Campo Grande (MS) O artigo escrito pela perita criminal Marianna Vicente de Melo com o tema: Implantação de Sistema de Gestão da Qualidade no Laboratório de DNA Forense do Mato Grosso do Sul conquistou o segundo lugar do VI Prêmio Sul-Mato-Grossense de Gestão Pública, na categoria Acadêmica. Esta categoria reúne os melhores artigos científicos sobre Gestão e Políticas Públicas em Mato Grosso do Sul. A solenidade de entrega dos prêmios será realizada na quinta-feira (16), às 16 horas, no auditório da Governadoria.

A perita do Instituto de Analises Laboratoriais Forense (Ialf) da Coordenadoria de Perícias descreve no artigo científico quais são os passos para implantar um sistema de qualidade em um laboratório. A primeira etapa é a criação de uma Comissão Permanente da Qualidade. Esta comissão deve desenvolver várias atividades para implementar o Sistema de Qualidade, de acordo com os requisitos da norma ABNT ISO/IEC 17.025. A maioria delas diz respeito à motivação, conscientização e capacitação dos funcionários. Eles devem ser capazes de lidar com as mudanças de forma dinâmica e de enxergar as oportunidades de melhoria onde antes só viam problemas, comenta.

Entre algumas estratégias para a implantação deste sistema está a sensibilização dos profissionais envolvidos com a apresentação de palestras sobre a importância da metrologia forense e da qualidade no âmbito da perícia criminal; controle dos documentos, ações corretivas e preventivas, além do mapeamento dos processos, a fim de identificar as etapas de cada atividade, da entrada do material até a saída do produto final (laudo pericial). A implantação deste sistema assegura os resultados periciais, garantindo qualidade nos seus processos. Com isso, se ganha credibilidade e reputação frente à população, comenta.
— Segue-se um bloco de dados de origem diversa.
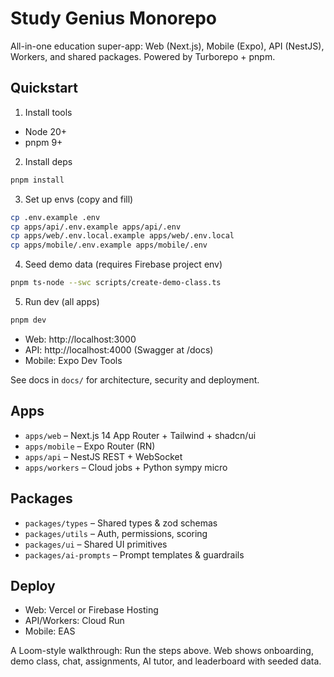 # Study Genius Monorepo

All-in-one education super-app: Web (Next.js), Mobile (Expo), API (NestJS), Workers, and shared packages. Powered by Turborepo + pnpm.

## Quickstart

1) Install tools
- Node 20+
- pnpm 9+

2) Install deps
```bash
pnpm install
```

3) Set up envs (copy and fill)
```bash
cp .env.example .env
cp apps/api/.env.example apps/api/.env
cp apps/web/.env.local.example apps/web/.env.local
cp apps/mobile/.env.example apps/mobile/.env
```

4) Seed demo data (requires Firebase project env)
```bash
pnpm ts-node --swc scripts/create-demo-class.ts
```

5) Run dev (all apps)
```bash
pnpm dev
```

- Web: http://localhost:3000
- API: http://localhost:4000 (Swagger at /docs)
- Mobile: Expo Dev Tools

See docs in `docs/` for architecture, security and deployment.

## Apps
- `apps/web` – Next.js 14 App Router + Tailwind + shadcn/ui
- `apps/mobile` – Expo Router (RN)
- `apps/api` – NestJS REST + WebSocket
- `apps/workers` – Cloud jobs + Python sympy micro

## Packages
- `packages/types` – Shared types & zod schemas
- `packages/utils` – Auth, permissions, scoring
- `packages/ui` – Shared UI primitives
- `packages/ai-prompts` – Prompt templates & guardrails

## Deploy
- Web: Vercel or Firebase Hosting
- API/Workers: Cloud Run
- Mobile: EAS

A Loom-style walkthrough: Run the steps above. Web shows onboarding, demo class, chat, assignments, AI tutor, and leaderboard with seeded data.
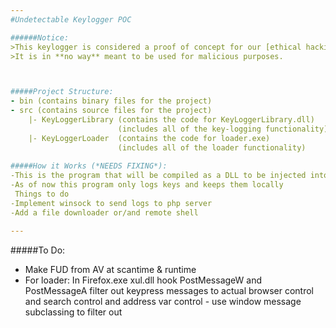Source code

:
 ```yaml
---
#Undetectable Keylogger POC

######Notice:
>This keylogger is considered a proof of concept for our [ethical hacking class final research project.](http://web.eng.fiu.edu/~aperezpo/EEL4789/index.htm)
>It is in **no way** meant to be used for malicious purposes.



#####Project Structure:
- bin (contains binary files for the project)
- src (contains source files for the project)
	|- KeyLoggerLibrary (contains the code for KeyLoggerLibrary.dll)
						(includes all of the key-logging functionality)
	|- KeyLoggerLoader	(contains the code for loader.exe)
						(includes all of the loader functionality)
						
#####How it Works (*NEEDS FIXING*):
-This is the program that will be compiled as a DLL to be injected into a process
-As of now this program only logs keys and keeps them locally
 Things to do
-Implement winsock to send logs to php server
-Add a file downloader or/and remote shell

---
```


#####To Do:
- Make FUD from AV at scantime & runtime
- For loader:
	In Firefox.exe xul.dll hook PostMessageW and PostMessageA
	filter out keypress messages to actual browser control and search control and address var control
		- use window message subclassing to filter out
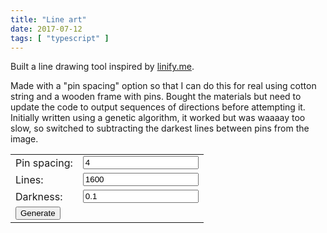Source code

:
 ```yaml
---
title: "Line art"
date: 2017-07-12
tags: [ "typescript" ]
---
```


Built a line drawing tool inspired by [linify.me](http://linify.me/).

Made with a "pin spacing" option so that I can do this for real using cotton string and a wooden frame with pins. Bought the materials but need to update the code to output sequences of directions before attempting it. Initially written using a genetic algorithm, it worked but was waaaay too slow, so switched to subtracting the darkest lines between pins from the image.

<script>
function go() {
	generate(
        document.getElementById("lineDrawing"),
        document.getElementById("original"),
        document.getElementById("pinSpacing").value,
        document.getElementById("numLines").value,
        document.getElementById("darkness").value,
		"/images/baby.png"
    );
}
window.onload = function(e){ 
	go();
}
</script>
<form>
	<table>
    <tr><td>Pin spacing:</td><td><input type="text" name="pinSpacing" id="pinSpacing" value="4"></td></tr>
    <tr><td>Lines: </td><td><input type="text" name="numLines" id="numLines" value="1600"></td></tr>
    <tr><td>Darkness: </td><td><input type="text" name="darkness" id="darkness" value="0.1"></td></tr>
    <tr><td><input type="button" value="Generate" onclick='go()' /></tr></td>
	</table>
</form>
<canvas id="original" width="300" height="300"></canvas>
<canvas id="lineDrawing" width="300" height="300"></canvas>
<script src="/frameart/worker.js"></script>
<script src="/frameart/main.js"></script>
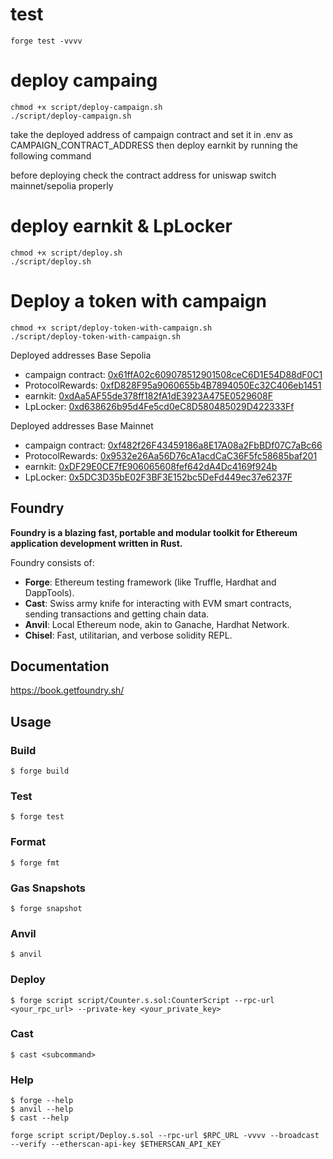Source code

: # test
```shell
forge test -vvvv
```

# deploy campaing
```shell
chmod +x script/deploy-campaign.sh
./script/deploy-campaign.sh
```
take the deployed address of campaign contract and set it in .env as CAMPAIGN_CONTRACT_ADDRESS
then deploy earnkit by running the following command


before deploying 
check the contract address for uniswap
switch mainnet/sepolia properly
# deploy earnkit & LpLocker
```shell
chmod +x script/deploy.sh
./script/deploy.sh
```

# Deploy a token with campaign
```shell
chmod +x script/deploy-token-with-campaign.sh
./script/deploy-token-with-campaign.sh
```


Deployed addresses Base Sepolia
- campaign contract: [0x61ffA02c609078512901508ceC6D1E54D88dF0C1](https://sepolia.basescan.org/address/0x61ffA02c609078512901508ceC6D1E54D88dF0C1)
- ProtocolRewards: [0xfD828F95a9060655b4B7894050Ec32C406eb1451](https://sepolia.basescan.org/address/0xfD828F95a9060655b4B7894050Ec32C406eb1451)
- earnkit: [0xdAa5AF55de378ff182fA1dE3923A475E0529608F](https://sepolia.basescan.org/address/0xdaa5af55de378ff182fa1de3923a475e0529608f)
- LpLocker: [0xd638626b95d4Fe5cd0eC8D580485029D422333Ff](https://sepolia.basescan.org/address/0xd638626b95d4Fe5cd0eC8D580485029D422333Ff)

Deployed addresses Base Mainnet
- campaign contract: [0xf482f26F43459186a8E17A08a2FbBDf07C7aBc66](https://basescan.org/address/0xf482f26F43459186a8E17A08a2FbBDf07C7aBc66)
- ProtocolRewards: [0x9532e26Aa56D76cA1acdCaC36F5fc58685baf201](https://basescan.org/address/0x9532e26Aa56D76cA1acdCaC36F5fc58685baf201)
- earnkit: [0xDF29E0CE7fE906065608fef642dA4Dc4169f924b](https://basescan.org/address/0xDF29E0CE7fE906065608fef642dA4Dc4169f924b)
- LpLocker: [0x5DC3D35bE02F3BF3E152bc5DeFd449ec37e6237F](https://basescan.org/address/0x5DC3D35bE02F3BF3E152bc5DeFd449ec37e6237F)


## Foundry

**Foundry is a blazing fast, portable and modular toolkit for Ethereum application development written in Rust.**

Foundry consists of:

-   **Forge**: Ethereum testing framework (like Truffle, Hardhat and DappTools).
-   **Cast**: Swiss army knife for interacting with EVM smart contracts, sending transactions and getting chain data.
-   **Anvil**: Local Ethereum node, akin to Ganache, Hardhat Network.
-   **Chisel**: Fast, utilitarian, and verbose solidity REPL.

## Documentation

https://book.getfoundry.sh/

## Usage

### Build

```shell
$ forge build
```

### Test

```shell
$ forge test
```

### Format

```shell
$ forge fmt
```

### Gas Snapshots

```shell
$ forge snapshot
```

### Anvil

```shell
$ anvil
```

### Deploy

```shell
$ forge script script/Counter.s.sol:CounterScript --rpc-url <your_rpc_url> --private-key <your_private_key>
```

### Cast

```shell
$ cast <subcommand>
```

### Help

```shell
$ forge --help
$ anvil --help
$ cast --help
```

```shell
forge script script/Deploy.s.sol --rpc-url $RPC_URL -vvvv --broadcast --verify --etherscan-api-key $ETHERSCAN_API_KEY
```
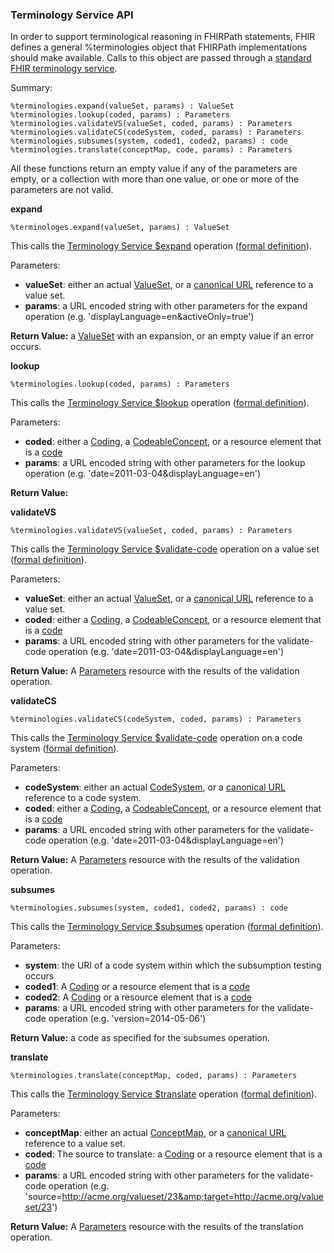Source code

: ### Terminology Service API

In order to support terminological reasoning in FHIRPath statements, FHIR defines a general %terminologies object that FHIRPath implementations should make available. Calls to this object are passed through a [standard FHIR terminology service](terminology-service.html).

Summary:

```
%terminologies.expand(valueSet, params) : ValueSet
%terminologies.lookup(coded, params) : Parameters
%terminologies.validateVS(valueSet, coded, params) : Parameters
%terminologies.validateCS(codeSystem, coded, params) : Parameters
%terminologies.subsumes(system, coded1, coded2, params) : code
%terminologies.translate(conceptMap, code, params) : Parameters
```

All these functions return an empty value if any of the parameters are empty, or a collection with more than one value, or one or more of the parameters are not valid.

**expand**[]()

```
%terminologes.expand(valueSet, params) : ValueSet
```

This calls the [Terminology Service $expand](terminology-service.html#expand) operation ([formal definition](valueset-operation-expand.html)).

Parameters:

- **valueSet**: either an actual [ValueSet](valueset.html), or a [canonical URL](references.html#canonical) reference to a value set.
- **params**: a URL encoded string with other parameters for the expand operation (e.g. 'displayLanguage=en&amp;activeOnly=true')

**Return Value:** a [ValueSet](valueset.html) with an expansion, or an empty value if an error occurs.

**lookup**[]()

```
%terminologies.lookup(coded, params) : Parameters
```

This calls the [Terminology Service $lookup](terminology-service.html#lookup) operation ([formal definition](codesystem-operation-lookup.html)).

Parameters:

- **coded**: either a [Coding](datatypes.html#coding), a [CodeableConcept](datatypes.html#CodeableConcept), or a resource element that is a [code](datatypes.html#code)
- **params**: a URL encoded string with other parameters for the lookup operation (e.g. 'date=2011-03-04&amp;displayLanguage=en')

**Return Value:**

**validateVS**[]()

```
%terminologies.validateVS(valueSet, coded, params) : Parameters
```

This calls the [Terminology Service $validate-code](terminology-service.html#expand) operation on a value set ([formal definition](valueset-operation-validate-code.html)).

Parameters:

- **valueSet**: either an actual [ValueSet](valueset.html), or a [canonical URL](references.html#canonical) reference to a value set.
- **coded**: either a [Coding](datatypes.html#coding), a [CodeableConcept](datatypes.html#CodeableConcept), or a resource element that is a [code](datatypes.html#code)
- **params**: a URL encoded string with other parameters for the validate-code operation (e.g. 'date=2011-03-04&amp;displayLanguage=en')

**Return Value:** A [Parameters](parameters.html) resource with the results of the validation operation.

**validateCS**[]()

```
%terminologies.validateCS(codeSystem, coded, params) : Parameters
```

This calls the [Terminology Service $validate-code](terminology-service.html#expand) operation on a code system ([formal definition](codesystem-operation-validate-code.html)).

Parameters:

- **codeSystem**: either an actual [CodeSystem](codesystem.html), or a [canonical URL](references.html#canonical) reference to a code system.
- **coded**: either a [Coding](datatypes.html#coding), a [CodeableConcept](datatypes.html#CodeableConcept), or a resource element that is a [code](datatypes.html#code)
- **params**: a URL encoded string with other parameters for the validate-code operation (e.g. 'date=2011-03-04&amp;displayLanguage=en')

**Return Value:** A [Parameters](parameters.html) resource with the results of the validation operation.

**subsumes**[]()

```
%terminologies.subsumes(system, coded1, coded2, params) : code
```

This calls the [Terminology Service $subsumes](terminology-service.html#subsumes) operation ([formal definition](codesystem-operation-subsumes.html)).

Parameters:

- **system**: the URI of a code system within which the subsumption testing occurs
- **coded1**: A [Coding](datatypes.html#coding) or a resource element that is a [code](datatypes.html#code)
- **coded2**: A [Coding](datatypes.html#coding) or a resource element that is a [code](datatypes.html#code)
- **params**: a URL encoded string with other parameters for the validate-code operation (e.g. 'version=2014-05-06')

**Return Value:** a code as specified for the subsumes operation.

**translate**[]()

```
%terminologies.translate(conceptMap, coded, params) : Parameters
```

This calls the [Terminology Service $translate](terminology-service.html#translate) operation ([formal definition](conceptmap-operation-translate.html)).

Parameters:

- **conceptMap**: either an actual [ConceptMap](conceptmap.html), or a [canonical URL](references.html#canonical) reference to a value set.
- **coded**: The source to translate: a [Coding](datatypes.html#coding) or a resource element that is a [code](datatypes.html#code)
- **params**: a URL encoded string with other parameters for the validate-code operation (e.g. 'source=http://acme.org/valueset/23&amp;target=http://acme.org/valueset/23')

**Return Value:** A [Parameters](parameters.html) resource with the results of the translation operation.

[]()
A perita chama a atenção para a organização. Um dos principais fatores de fracasso na implantação da ISO/IEC 17025 em laboratórios é a falta de comprometimento da alta direção de uma organização, afirma. Este entre outros itens é sugerido pela perita para compor num manual da qualidade que descreve políticas e diretrizes para o atendimento de cada requisito da norma.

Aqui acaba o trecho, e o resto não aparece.